Goal of the exercise. Report each line of the data that contains the string "FileSink".

Extracted data.

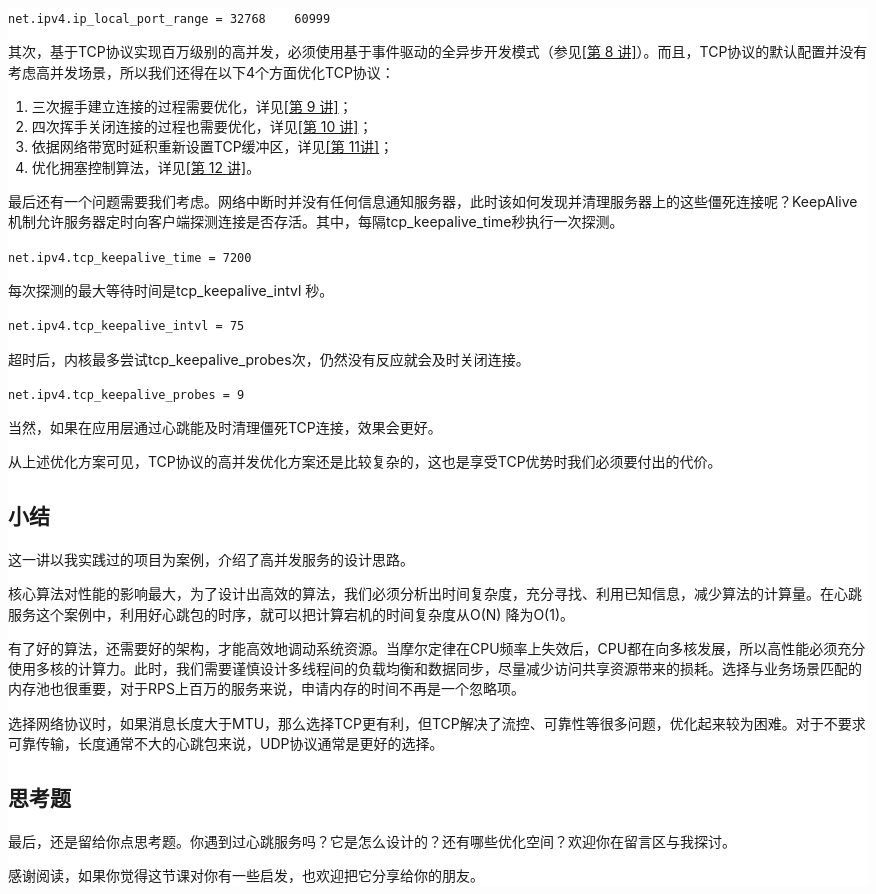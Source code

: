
 ```
net.ipv4.ip_local_port_range = 32768    60999
```

其次，基于TCP协议实现百万级别的高并发，必须使用基于事件驱动的全异步开发模式（参见[[第 8 讲]](<https://time.geekbang.org/column/article/236921>)）。而且，TCP协议的默认配置并没有考虑高并发场景，所以我们还得在以下4个方面优化TCP协议：

1. 三次握手建立连接的过程需要优化，详见[[第 9 讲]](<https://time.geekbang.org/column/article/237612>)；
2. 四次挥手关闭连接的过程也需要优化，详见[[第 10 讲]](<https://time.geekbang.org/column/article/238388>)；
3. 依据网络带宽时延积重新设置TCP缓冲区，详见[[第 11讲]](<https://time.geekbang.org/column/article/239176>)；
4. 优化拥塞控制算法，详见[[第 12 讲]](<https://time.geekbang.org/column/article/239621>)。



最后还有一个问题需要我们考虑。网络中断时并没有任何信息通知服务器，此时该如何发现并清理服务器上的这些僵死连接呢？KeepAlive机制允许服务器定时向客户端探测连接是否存活。其中，每隔tcp\_keepalive\_time秒执行一次探测。

```
net.ipv4.tcp_keepalive_time = 7200
```

每次探测的最大等待时间是tcp\_keepalive\_intvl 秒。

```
net.ipv4.tcp_keepalive_intvl = 75
```

超时后，内核最多尝试tcp\_keepalive\_probes次，仍然没有反应就会及时关闭连接。

```
net.ipv4.tcp_keepalive_probes = 9
```

当然，如果在应用层通过心跳能及时清理僵死TCP连接，效果会更好。

从上述优化方案可见，TCP协议的高并发优化方案还是比较复杂的，这也是享受TCP优势时我们必须要付出的代价。

## 小结

这一讲以我实践过的项目为案例，介绍了高并发服务的设计思路。

核心算法对性能的影响最大，为了设计出高效的算法，我们必须分析出时间复杂度，充分寻找、利用已知信息，减少算法的计算量。在心跳服务这个案例中，利用好心跳包的时序，就可以把计算宕机的时间复杂度从O(N) 降为O(1)。

有了好的算法，还需要好的架构，才能高效地调动系统资源。当摩尔定律在CPU频率上失效后，CPU都在向多核发展，所以高性能必须充分使用多核的计算力。此时，我们需要谨慎设计多线程间的负载均衡和数据同步，尽量减少访问共享资源带来的损耗。选择与业务场景匹配的内存池也很重要，对于RPS上百万的服务来说，申请内存的时间不再是一个忽略项。

选择网络协议时，如果消息长度大于MTU，那么选择TCP更有利，但TCP解决了流控、可靠性等很多问题，优化起来较为困难。对于不要求可靠传输，长度通常不大的心跳包来说，UDP协议通常是更好的选择。

## 思考题

最后，还是留给你点思考题。你遇到过心跳服务吗？它是怎么设计的？还有哪些优化空间？欢迎你在留言区与我探讨。

感谢阅读，如果你觉得这节课对你有一些启发，也欢迎把它分享给你的朋友。

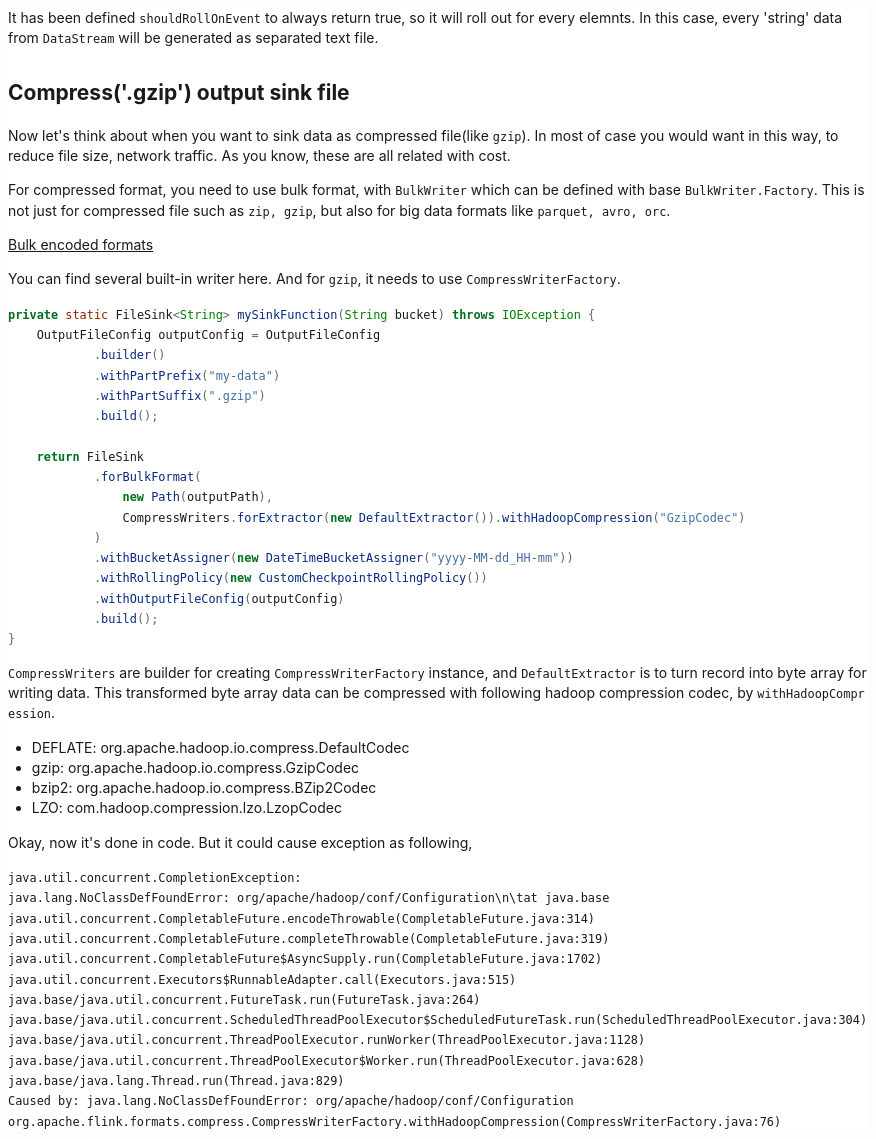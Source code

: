 It has been defined `shouldRollOnEvent` to always return true, so it will roll out for every elemnts. In this case, every 'string' data from `DataStream` will be generated as separated text file.


## Compress('.gzip') output sink file
Now let's think about when you want to sink data as compressed file(like `gzip`). In most of case you would want in this way, to reduce file size, network traffic. As you know, these are all related with cost.

For compressed format, you need to use bulk format, with `BulkWriter` which can be defined with base `BulkWriter.Factory`. This is not just for compressed file such as `zip, gzip`, but also for big data formats like `parquet, avro, orc`.

[Bulk encoded formats](https://nightlies.apache.org/flink/flink-docs-release-1.13/docs/connectors/datastream/file_sink/#bulk-encoded-formats)

You can find several built-in writer here. And for `gzip`, it needs to use `CompressWriterFactory`.

```java
private static FileSink<String> mySinkFunction(String bucket) throws IOException {
    OutputFileConfig outputConfig = OutputFileConfig
            .builder()
            .withPartPrefix("my-data")
            .withPartSuffix(".gzip")
            .build();

    return FileSink
            .forBulkFormat(
            	new Path(outputPath),
            	CompressWriters.forExtractor(new DefaultExtractor()).withHadoopCompression("GzipCodec")
            )
            .withBucketAssigner(new DateTimeBucketAssigner("yyyy-MM-dd_HH-mm"))
            .withRollingPolicy(new CustomCheckpointRollingPolicy())
            .withOutputFileConfig(outputConfig)
            .build();
}
```

`CompressWriters` are builder for creating `CompressWriterFactory` instance, and `DefaultExtractor` is to turn record into byte array for writing data. This transformed byte array data can be compressed with following hadoop compression codec, by `withHadoopCompression`.

- DEFLATE: org.apache.hadoop.io.compress.DefaultCodec
- gzip: org.apache.hadoop.io.compress.GzipCodec
- bzip2: org.apache.hadoop.io.compress.BZip2Codec
- LZO: com.hadoop.compression.lzo.LzopCodec

Okay, now it's done in code. But it could cause exception as following,

```
java.util.concurrent.CompletionException: 
java.lang.NoClassDefFoundError: org/apache/hadoop/conf/Configuration\n\tat java.base
java.util.concurrent.CompletableFuture.encodeThrowable(CompletableFuture.java:314)
java.util.concurrent.CompletableFuture.completeThrowable(CompletableFuture.java:319)
java.util.concurrent.CompletableFuture$AsyncSupply.run(CompletableFuture.java:1702)
java.util.concurrent.Executors$RunnableAdapter.call(Executors.java:515)
java.base/java.util.concurrent.FutureTask.run(FutureTask.java:264)
java.base/java.util.concurrent.ScheduledThreadPoolExecutor$ScheduledFutureTask.run(ScheduledThreadPoolExecutor.java:304)
java.base/java.util.concurrent.ThreadPoolExecutor.runWorker(ThreadPoolExecutor.java:1128)
java.base/java.util.concurrent.ThreadPoolExecutor$Worker.run(ThreadPoolExecutor.java:628)
java.base/java.lang.Thread.run(Thread.java:829)
Caused by: java.lang.NoClassDefFoundError: org/apache/hadoop/conf/Configuration
org.apache.flink.formats.compress.CompressWriterFactory.withHadoopCompression(CompressWriterFactory.java:76)
```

Task output.
private static FileSink<String> mySinkFunction(String bucket) throws IOException {
    return FileSink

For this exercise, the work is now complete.